-------- Provided data

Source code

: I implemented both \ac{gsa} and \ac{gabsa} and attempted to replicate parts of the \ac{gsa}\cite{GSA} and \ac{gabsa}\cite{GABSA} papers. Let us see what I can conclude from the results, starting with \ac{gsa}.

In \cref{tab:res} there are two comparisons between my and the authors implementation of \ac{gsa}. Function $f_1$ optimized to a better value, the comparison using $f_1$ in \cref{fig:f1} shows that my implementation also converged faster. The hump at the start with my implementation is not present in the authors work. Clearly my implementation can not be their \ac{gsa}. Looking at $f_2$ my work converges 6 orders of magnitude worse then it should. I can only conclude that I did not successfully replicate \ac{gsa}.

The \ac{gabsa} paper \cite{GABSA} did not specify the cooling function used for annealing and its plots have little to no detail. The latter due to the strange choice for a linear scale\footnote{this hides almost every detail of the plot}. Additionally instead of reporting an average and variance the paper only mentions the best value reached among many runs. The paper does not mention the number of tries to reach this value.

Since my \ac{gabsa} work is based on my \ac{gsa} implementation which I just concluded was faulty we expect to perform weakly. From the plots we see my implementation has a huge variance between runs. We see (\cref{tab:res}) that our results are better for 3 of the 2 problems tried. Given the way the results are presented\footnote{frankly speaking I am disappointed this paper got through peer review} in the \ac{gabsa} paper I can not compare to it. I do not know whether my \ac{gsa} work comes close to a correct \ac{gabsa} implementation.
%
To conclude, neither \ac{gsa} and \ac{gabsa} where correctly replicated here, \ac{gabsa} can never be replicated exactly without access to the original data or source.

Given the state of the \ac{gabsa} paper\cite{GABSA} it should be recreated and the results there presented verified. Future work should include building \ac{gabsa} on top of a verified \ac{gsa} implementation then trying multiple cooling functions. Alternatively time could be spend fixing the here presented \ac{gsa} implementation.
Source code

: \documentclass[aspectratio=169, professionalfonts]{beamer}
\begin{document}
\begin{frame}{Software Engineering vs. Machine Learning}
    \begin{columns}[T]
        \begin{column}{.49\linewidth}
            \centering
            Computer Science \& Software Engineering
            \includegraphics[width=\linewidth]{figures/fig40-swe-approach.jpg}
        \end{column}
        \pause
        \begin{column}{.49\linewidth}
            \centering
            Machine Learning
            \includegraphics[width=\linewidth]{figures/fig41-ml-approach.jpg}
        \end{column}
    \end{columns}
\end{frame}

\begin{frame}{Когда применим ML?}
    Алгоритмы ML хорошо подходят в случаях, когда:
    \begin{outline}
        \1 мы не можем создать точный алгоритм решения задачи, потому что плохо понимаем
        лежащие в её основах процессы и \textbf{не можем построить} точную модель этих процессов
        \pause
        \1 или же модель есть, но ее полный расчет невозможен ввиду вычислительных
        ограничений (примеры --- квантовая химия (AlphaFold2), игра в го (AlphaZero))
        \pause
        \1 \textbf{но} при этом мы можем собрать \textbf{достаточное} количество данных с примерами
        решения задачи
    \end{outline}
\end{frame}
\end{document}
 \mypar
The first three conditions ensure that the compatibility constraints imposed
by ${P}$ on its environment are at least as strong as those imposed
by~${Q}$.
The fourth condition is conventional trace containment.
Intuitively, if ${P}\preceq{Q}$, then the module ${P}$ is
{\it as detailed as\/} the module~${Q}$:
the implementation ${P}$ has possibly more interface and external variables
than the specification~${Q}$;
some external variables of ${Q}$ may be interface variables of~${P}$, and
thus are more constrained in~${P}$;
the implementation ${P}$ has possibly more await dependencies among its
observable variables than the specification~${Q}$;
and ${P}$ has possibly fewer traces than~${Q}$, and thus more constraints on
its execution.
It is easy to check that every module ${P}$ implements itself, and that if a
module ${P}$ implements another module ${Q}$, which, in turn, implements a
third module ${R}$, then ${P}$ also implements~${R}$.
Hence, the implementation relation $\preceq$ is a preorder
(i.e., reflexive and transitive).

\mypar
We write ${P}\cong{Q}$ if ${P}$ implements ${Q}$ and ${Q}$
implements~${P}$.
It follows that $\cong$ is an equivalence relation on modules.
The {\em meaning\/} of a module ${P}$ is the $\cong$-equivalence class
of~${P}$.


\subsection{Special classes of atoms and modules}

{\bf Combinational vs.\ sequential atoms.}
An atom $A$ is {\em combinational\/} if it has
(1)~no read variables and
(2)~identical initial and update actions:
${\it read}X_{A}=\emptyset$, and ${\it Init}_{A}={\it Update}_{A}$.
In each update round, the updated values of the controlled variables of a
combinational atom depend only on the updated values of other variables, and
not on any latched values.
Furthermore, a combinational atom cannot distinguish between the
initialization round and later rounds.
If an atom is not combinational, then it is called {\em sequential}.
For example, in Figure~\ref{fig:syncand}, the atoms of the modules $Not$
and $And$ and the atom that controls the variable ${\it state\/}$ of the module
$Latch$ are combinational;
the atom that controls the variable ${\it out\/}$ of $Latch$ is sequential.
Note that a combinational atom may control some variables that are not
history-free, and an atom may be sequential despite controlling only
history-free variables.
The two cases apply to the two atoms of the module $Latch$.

----------------

## [Work to be completed]
Each record above needs to be given again exactly as written.

## [Answer to this task]
Source code

: I implemented both \ac{gsa} and \ac{gabsa} and attempted to replicate parts of the \ac{gsa}\cite{GSA} and \ac{gabsa}\cite{GABSA} papers. Let us see what I can conclude from the results, starting with \ac{gsa}.

In \cref{tab:res} there are two comparisons between my and the authors implementation of \ac{gsa}. Function $f_1$ optimized to a better value, the comparison using $f_1$ in \cref{fig:f1} shows that my implementation also converged faster. The hump at the start with my implementation is not present in the authors work. Clearly my implementation can not be their \ac{gsa}. Looking at $f_2$ my work converges 6 orders of magnitude worse then it should. I can only conclude that I did not successfully replicate \ac{gsa}.

The \ac{gabsa} paper \cite{GABSA} did not specify the cooling function used for annealing and its plots have little to no detail. The latter due to the strange choice for a linear scale\footnote{this hides almost every detail of the plot}. Additionally instead of reporting an average and variance the paper only mentions the best value reached among many runs. The paper does not mention the number of tries to reach this value.

Since my \ac{gabsa} work is based on my \ac{gsa} implementation which I just concluded was faulty we expect to perform weakly. From the plots we see my implementation has a huge variance between runs. We see (\cref{tab:res}) that our results are better for 3 of the 2 problems tried. Given the way the results are presented\footnote{frankly speaking I am disappointed this paper got through peer review} in the \ac{gabsa} paper I can not compare to it. I do not know whether my \ac{gsa} work comes close to a correct \ac{gabsa} implementation.
%
To conclude, neither \ac{gsa} and \ac{gabsa} where correctly replicated here, \ac{gabsa} can never be replicated exactly without access to the original data or source.

Given the state of the \ac{gabsa} paper\cite{GABSA} it should be recreated and the results there presented verified. Future work should include building \ac{gabsa} on top of a verified \ac{gsa} implementation then trying multiple cooling functions. Alternatively time could be spend fixing the here presented \ac{gsa} implementation.
Source code

: \documentclass[aspectratio=169, professionalfonts]{beamer}
\begin{document}
\begin{frame}{Software Engineering vs. Machine Learning}
    \begin{columns}[T]
        \begin{column}{.49\linewidth}
            \centering
            Computer Science \& Software Engineering
            \includegraphics[width=\linewidth]{figures/fig40-swe-approach.jpg}
        \end{column}
        \pause
        \begin{column}{.49\linewidth}
            \centering
            Machine Learning
            \includegraphics[width=\linewidth]{figures/fig41-ml-approach.jpg}
        \end{column}
    \end{columns}
\end{frame}

\begin{frame}{Когда применим ML?}
    Алгоритмы ML хорошо подходят в случаях, когда:
    \begin{outline}
        \1 мы не можем создать точный алгоритм решения задачи, потому что плохо понимаем
        лежащие в её основах процессы и \textbf{не можем построить} точную модель этих процессов
        \pause
        \1 или же модель есть, но ее полный расчет невозможен ввиду вычислительных
        ограничений (примеры --- квантовая химия (AlphaFold2), игра в го (AlphaZero))
        \pause
        \1 \textbf{но} при этом мы можем собрать \textbf{достаточное} количество данных с примерами
        решения задачи
    \end{outline}
\end{frame}
\end{document}
 \mypar
The first three conditions ensure that the compatibility constraints imposed
by ${P}$ on its environment are at least as strong as those imposed
by~${Q}$.
The fourth condition is conventional trace containment.
Intuitively, if ${P}\preceq{Q}$, then the module ${P}$ is
{\it as detailed as\/} the module~${Q}$:
the implementation ${P}$ has possibly more interface and external variables
than the specification~${Q}$;
some external variables of ${Q}$ may be interface variables of~${P}$, and
thus are more constrained in~${P}$;
the implementation ${P}$ has possibly more await dependencies among its
observable variables than the specification~${Q}$;
and ${P}$ has possibly fewer traces than~${Q}$, and thus more constraints on
its execution.
It is easy to check that every module ${P}$ implements itself, and that if a
module ${P}$ implements another module ${Q}$, which, in turn, implements a
third module ${R}$, then ${P}$ also implements~${R}$.
Hence, the implementation relation $\preceq$ is a preorder
(i.e., reflexive and transitive).

\mypar
We write ${P}\cong{Q}$ if ${P}$ implements ${Q}$ and ${Q}$
implements~${P}$.
It follows that $\cong$ is an equivalence relation on modules.
The {\em meaning\/} of a module ${P}$ is the $\cong$-equivalence class
of~${P}$.


\subsection{Special classes of atoms and modules}

{\bf Combinational vs.\ sequential atoms.}
An atom $A$ is {\em combinational\/} if it has
(1)~no read variables and
(2)~identical initial and update actions:
${\it read}X_{A}=\emptyset$, and ${\it Init}_{A}={\it Update}_{A}$.
In each update round, the updated values of the controlled variables of a
combinational atom depend only on the updated values of other variables, and
not on any latched values.
Furthermore, a combinational atom cannot distinguish between the
initialization round and later rounds.
If an atom is not combinational, then it is called {\em sequential}.
For example, in Figure~\ref{fig:syncand}, the atoms of the modules $Not$
and $And$ and the atom that controls the variable ${\it state\/}$ of the module
$Latch$ are combinational;
the atom that controls the variable ${\it out\/}$ of $Latch$ is sequential.
Note that a combinational atom may control some variables that are not
history-free, and an atom may be sequential despite controlling only
history-free variables.
The two cases apply to the two atoms of the module $Latch$.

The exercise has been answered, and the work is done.